- **Your goal**
Without any pictures, copy the records below once more, exactly as they are.

- **Extracted information**
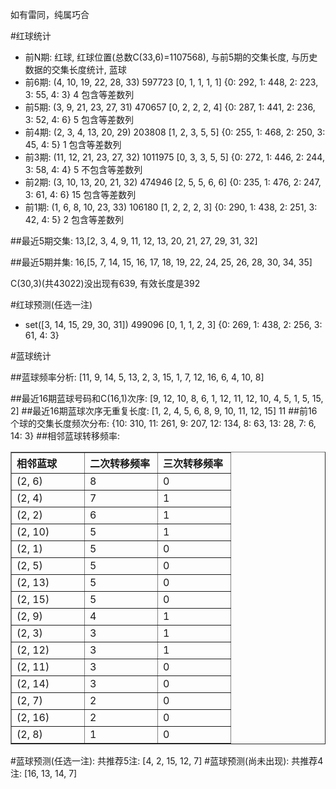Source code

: <!-- 
.. title: 双色球2010048期(2010-04-29)数据分析报告
.. slug: slott-2010048-2010-04-29-report
.. date: 2010-04-30 08:00:00 UTC+08:00
.. tags: Lottery
.. link: 
.. description: 
.. type: text
-->

如有雷同，纯属巧合

<!-- TEASER_END-->

#红球统计

- 前N期: 红球, 红球位置(总数C(33,6)=1107568), 与前5期的交集长度, 与历史数据的交集长度统计, 蓝球
- 前6期: (4, 10, 19, 22, 28, 33) 597723 [0, 1, 1, 1, 1] {0: 292, 1: 448, 2: 223, 3: 55, 4: 3} 4 包含等差数列
- 前5期: (3, 9, 21, 23, 27, 31) 470657 [0, 2, 2, 2, 4] {0: 287, 1: 441, 2: 236, 3: 52, 4: 6} 5 包含等差数列
- 前4期: (2, 3, 4, 13, 20, 29) 203808 [1, 2, 3, 5, 5] {0: 255, 1: 468, 2: 250, 3: 45, 4: 5} 1 包含等差数列
- 前3期: (11, 12, 21, 23, 27, 32) 1011975 [0, 3, 3, 5, 5] {0: 272, 1: 446, 2: 244, 3: 58, 4: 4} 5 不包含等差数列
- 前2期: (3, 10, 13, 20, 21, 32) 474946 [2, 5, 5, 6, 6] {0: 235, 1: 476, 2: 247, 3: 61, 4: 6} 15 包含等差数列
- 前1期: (1, 6, 8, 10, 23, 33) 106180 [1, 2, 2, 2, 3] {0: 290, 1: 438, 2: 251, 3: 42, 4: 5} 2 包含等差数列

##最近5期交集:
13,[2, 3, 4, 9, 11, 12, 13, 20, 21, 27, 29, 31, 32]

##最近5期并集:
16,[5, 7, 14, 15, 16, 17, 18, 19, 22, 24, 25, 26, 28, 30, 34, 35]

C(30,3)(共43022)没出现有639, 
有效长度是392

#红球预测(任选一注)

- set([3, 14, 15, 29, 30, 31]) 499096 [0, 1, 1, 2, 3] {0: 269, 1: 438, 2: 256, 3: 61, 4: 3}

#蓝球统计

##蓝球频率分析:
[11, 9, 14, 5, 13, 2, 3, 15, 1, 7, 12, 16, 6, 4, 10, 8]

##最近16期蓝球号码和C(16,1)次序:
[9, 12, 10, 8, 6, 1, 12, 11, 12, 10, 4, 5, 1, 5, 15, 2]
##最近16期蓝球次序无重复长度:
[1, 2, 4, 5, 6, 8, 9, 10, 11, 12, 15] 11
##前16个球的交集长度频次分布:
{10: 310, 11: 261, 9: 207, 12: 134, 8: 63, 13: 28, 7: 6, 14: 3}
##相邻蓝球转移频率:
<table border="1" class="table table-striped dataframe">
  <thead>
    <tr style="text-align: left;">
      <th style="min-width: 100px;">相邻蓝球</th>
      <th style="min-width: 100px;">二次转移频率</th>
      <th style="min-width: 100px;">三次转移频率</th>
    </tr>
  </thead>
  <tbody>
    <tr>
      <td>  (2, 6)</td>
      <td> 8</td>
      <td> 0</td>
    </tr>
    <tr>
      <td>  (2, 4)</td>
      <td> 7</td>
      <td> 1</td>
    </tr>
    <tr>
      <td>  (2, 2)</td>
      <td> 6</td>
      <td> 1</td>
    </tr>
    <tr>
      <td> (2, 10)</td>
      <td> 5</td>
      <td> 1</td>
    </tr>
    <tr>
      <td>  (2, 1)</td>
      <td> 5</td>
      <td> 0</td>
    </tr>
    <tr>
      <td>  (2, 5)</td>
      <td> 5</td>
      <td> 0</td>
    </tr>
    <tr>
      <td> (2, 13)</td>
      <td> 5</td>
      <td> 0</td>
    </tr>
    <tr>
      <td> (2, 15)</td>
      <td> 5</td>
      <td> 0</td>
    </tr>
    <tr>
      <td>  (2, 9)</td>
      <td> 4</td>
      <td> 1</td>
    </tr>
    <tr>
      <td>  (2, 3)</td>
      <td> 3</td>
      <td> 1</td>
    </tr>
    <tr>
      <td> (2, 12)</td>
      <td> 3</td>
      <td> 1</td>
    </tr>
    <tr>
      <td> (2, 11)</td>
      <td> 3</td>
      <td> 0</td>
    </tr>
    <tr>
      <td> (2, 14)</td>
      <td> 3</td>
      <td> 0</td>
    </tr>
    <tr>
      <td>  (2, 7)</td>
      <td> 2</td>
      <td> 0</td>
    </tr>
    <tr>
      <td> (2, 16)</td>
      <td> 2</td>
      <td> 0</td>
    </tr>
    <tr>
      <td>  (2, 8)</td>
      <td> 1</td>
      <td> 0</td>
    </tr>
  </tbody>
</table>
#蓝球预测(任选一注):
共推荐5注: [4, 2, 15, 12, 7]
#蓝球预测(尚未出现):
共推荐4注: [16, 13, 14, 7]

- **Your solution**
Source code

: <!-- 
.. title: 双色球2010048期(2010-04-29)数据分析报告
.. slug: slott-2010048-2010-04-29-report
.. date: 2010-04-30 08:00:00 UTC+08:00
.. tags: Lottery
.. link: 
.. description: 
.. type: text
-->

如有雷同，纯属巧合

<!-- TEASER_END-->

#红球统计

- 前N期: 红球, 红球位置(总数C(33,6)=1107568), 与前5期的交集长度, 与历史数据的交集长度统计, 蓝球
- 前6期: (4, 10, 19, 22, 28, 33) 597723 [0, 1, 1, 1, 1] {0: 292, 1: 448, 2: 223, 3: 55, 4: 3} 4 包含等差数列
- 前5期: (3, 9, 21, 23, 27, 31) 470657 [0, 2, 2, 2, 4] {0: 287, 1: 441, 2: 236, 3: 52, 4: 6} 5 包含等差数列
- 前4期: (2, 3, 4, 13, 20, 29) 203808 [1, 2, 3, 5, 5] {0: 255, 1: 468, 2: 250, 3: 45, 4: 5} 1 包含等差数列
- 前3期: (11, 12, 21, 23, 27, 32) 1011975 [0, 3, 3, 5, 5] {0: 272, 1: 446, 2: 244, 3: 58, 4: 4} 5 不包含等差数列
- 前2期: (3, 10, 13, 20, 21, 32) 474946 [2, 5, 5, 6, 6] {0: 235, 1: 476, 2: 247, 3: 61, 4: 6} 15 包含等差数列
- 前1期: (1, 6, 8, 10, 23, 33) 106180 [1, 2, 2, 2, 3] {0: 290, 1: 438, 2: 251, 3: 42, 4: 5} 2 包含等差数列

##最近5期交集:
13,[2, 3, 4, 9, 11, 12, 13, 20, 21, 27, 29, 31, 32]

##最近5期并集:
16,[5, 7, 14, 15, 16, 17, 18, 19, 22, 24, 25, 26, 28, 30, 34, 35]

C(30,3)(共43022)没出现有639, 
有效长度是392

#红球预测(任选一注)

- set([3, 14, 15, 29, 30, 31]) 499096 [0, 1, 1, 2, 3] {0: 269, 1: 438, 2: 256, 3: 61, 4: 3}

#蓝球统计

##蓝球频率分析:
[11, 9, 14, 5, 13, 2, 3, 15, 1, 7, 12, 16, 6, 4, 10, 8]

##最近16期蓝球号码和C(16,1)次序:
[9, 12, 10, 8, 6, 1, 12, 11, 12, 10, 4, 5, 1, 5, 15, 2]
##最近16期蓝球次序无重复长度:
[1, 2, 4, 5, 6, 8, 9, 10, 11, 12, 15] 11
##前16个球的交集长度频次分布:
{10: 310, 11: 261, 9: 207, 12: 134, 8: 63, 13: 28, 7: 6, 14: 3}
##相邻蓝球转移频率:
<table border="1" class="table table-striped dataframe">
  <thead>
    <tr style="text-align: left;">
      <th style="min-width: 100px;">相邻蓝球</th>
      <th style="min-width: 100px;">二次转移频率</th>
      <th style="min-width: 100px;">三次转移频率</th>
    </tr>
  </thead>
  <tbody>
    <tr>
      <td>  (2, 6)</td>
      <td> 8</td>
      <td> 0</td>
    </tr>
    <tr>
      <td>  (2, 4)</td>
      <td> 7</td>
      <td> 1</td>
    </tr>
    <tr>
      <td>  (2, 2)</td>
      <td> 6</td>
      <td> 1</td>
    </tr>
    <tr>
      <td> (2, 10)</td>
      <td> 5</td>
      <td> 1</td>
    </tr>
    <tr>
      <td>  (2, 1)</td>
      <td> 5</td>
      <td> 0</td>
    </tr>
    <tr>
      <td>  (2, 5)</td>
      <td> 5</td>
      <td> 0</td>
    </tr>
    <tr>
      <td> (2, 13)</td>
      <td> 5</td>
      <td> 0</td>
    </tr>
    <tr>
      <td> (2, 15)</td>
      <td> 5</td>
      <td> 0</td>
    </tr>
    <tr>
      <td>  (2, 9)</td>
      <td> 4</td>
      <td> 1</td>
    </tr>
    <tr>
      <td>  (2, 3)</td>
      <td> 3</td>
      <td> 1</td>
    </tr>
    <tr>
      <td> (2, 12)</td>
      <td> 3</td>
      <td> 1</td>
    </tr>
    <tr>
      <td> (2, 11)</td>
      <td> 3</td>
      <td> 0</td>
    </tr>
    <tr>
      <td> (2, 14)</td>
      <td> 3</td>
      <td> 0</td>
    </tr>
    <tr>
      <td>  (2, 7)</td>
      <td> 2</td>
      <td> 0</td>
    </tr>
    <tr>
      <td> (2, 16)</td>
      <td> 2</td>
      <td> 0</td>
    </tr>
    <tr>
      <td>  (2, 8)</td>
      <td> 1</td>
      <td> 0</td>
    </tr>
  </tbody>
</table>
#蓝球预测(任选一注):
共推荐5注: [4, 2, 15, 12, 7]
#蓝球预测(尚未出现):
共推荐4注: [16, 13, 14, 7]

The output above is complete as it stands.